* [DATASET EXTRACT]:
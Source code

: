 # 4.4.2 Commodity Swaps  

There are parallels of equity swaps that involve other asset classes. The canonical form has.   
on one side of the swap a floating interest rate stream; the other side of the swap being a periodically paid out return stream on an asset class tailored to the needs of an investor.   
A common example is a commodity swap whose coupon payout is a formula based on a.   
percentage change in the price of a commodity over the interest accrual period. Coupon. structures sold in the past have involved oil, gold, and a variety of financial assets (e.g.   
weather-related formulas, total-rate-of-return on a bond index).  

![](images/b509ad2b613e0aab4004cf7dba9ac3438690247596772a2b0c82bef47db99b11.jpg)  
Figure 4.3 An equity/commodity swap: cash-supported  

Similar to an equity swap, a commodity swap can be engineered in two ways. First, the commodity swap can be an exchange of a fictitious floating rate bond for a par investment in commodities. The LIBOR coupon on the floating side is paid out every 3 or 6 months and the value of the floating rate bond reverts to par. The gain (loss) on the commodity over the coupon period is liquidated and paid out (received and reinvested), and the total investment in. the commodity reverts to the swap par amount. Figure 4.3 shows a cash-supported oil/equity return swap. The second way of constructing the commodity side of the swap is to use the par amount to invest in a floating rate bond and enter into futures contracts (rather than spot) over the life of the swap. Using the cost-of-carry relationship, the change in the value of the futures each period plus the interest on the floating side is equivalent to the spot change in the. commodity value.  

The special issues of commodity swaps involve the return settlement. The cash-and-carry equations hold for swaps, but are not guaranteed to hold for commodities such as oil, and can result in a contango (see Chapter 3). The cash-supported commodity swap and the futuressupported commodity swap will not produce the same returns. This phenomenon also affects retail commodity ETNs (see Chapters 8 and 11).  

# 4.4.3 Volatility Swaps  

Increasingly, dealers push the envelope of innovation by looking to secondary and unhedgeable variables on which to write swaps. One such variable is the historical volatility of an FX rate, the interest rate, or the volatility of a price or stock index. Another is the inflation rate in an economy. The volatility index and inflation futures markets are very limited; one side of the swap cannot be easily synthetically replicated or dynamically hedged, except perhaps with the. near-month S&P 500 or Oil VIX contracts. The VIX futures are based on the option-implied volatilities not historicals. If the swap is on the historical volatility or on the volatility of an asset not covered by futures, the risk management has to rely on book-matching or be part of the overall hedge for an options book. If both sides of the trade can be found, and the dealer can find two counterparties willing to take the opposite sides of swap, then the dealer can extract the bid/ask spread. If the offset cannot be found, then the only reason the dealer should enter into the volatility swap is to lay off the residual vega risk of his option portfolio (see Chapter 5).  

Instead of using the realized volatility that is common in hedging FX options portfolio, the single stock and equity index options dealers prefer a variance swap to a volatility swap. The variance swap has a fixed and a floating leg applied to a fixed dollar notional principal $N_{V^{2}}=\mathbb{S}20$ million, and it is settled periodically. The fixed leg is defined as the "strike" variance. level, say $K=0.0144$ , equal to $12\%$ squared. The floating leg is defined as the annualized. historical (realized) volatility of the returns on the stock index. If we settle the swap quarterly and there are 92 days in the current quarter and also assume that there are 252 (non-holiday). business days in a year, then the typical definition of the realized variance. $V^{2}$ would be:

* [ACTION ITEM]: Repeat only what lies between the first line of the data and the line containing "# 4.4.3 Volatility Swaps", both of those lines included, exactly as it stands.

* [EXERCISE RESPONSE]:
Source code

: # 4.4.2 Commodity Swaps  

There are parallels of equity swaps that involve other asset classes. The canonical form has.   
on one side of the swap a floating interest rate stream; the other side of the swap being a periodically paid out return stream on an asset class tailored to the needs of an investor.   
A common example is a commodity swap whose coupon payout is a formula based on a.   
percentage change in the price of a commodity over the interest accrual period. Coupon. structures sold in the past have involved oil, gold, and a variety of financial assets (e.g.   
weather-related formulas, total-rate-of-return on a bond index).  

![](images/b509ad2b613e0aab4004cf7dba9ac3438690247596772a2b0c82bef47db99b11.jpg)  
Figure 4.3 An equity/commodity swap: cash-supported  

Similar to an equity swap, a commodity swap can be engineered in two ways. First, the commodity swap can be an exchange of a fictitious floating rate bond for a par investment in commodities. The LIBOR coupon on the floating side is paid out every 3 or 6 months and the value of the floating rate bond reverts to par. The gain (loss) on the commodity over the coupon period is liquidated and paid out (received and reinvested), and the total investment in. the commodity reverts to the swap par amount. Figure 4.3 shows a cash-supported oil/equity return swap. The second way of constructing the commodity side of the swap is to use the par amount to invest in a floating rate bond and enter into futures contracts (rather than spot) over the life of the swap. Using the cost-of-carry relationship, the change in the value of the futures each period plus the interest on the floating side is equivalent to the spot change in the. commodity value.  

The special issues of commodity swaps involve the return settlement. The cash-and-carry equations hold for swaps, but are not guaranteed to hold for commodities such as oil, and can result in a contango (see Chapter 3). The cash-supported commodity swap and the futuressupported commodity swap will not produce the same returns. This phenomenon also affects retail commodity ETNs (see Chapters 8 and 11).  

# 4.4.3 Volatility Swaps  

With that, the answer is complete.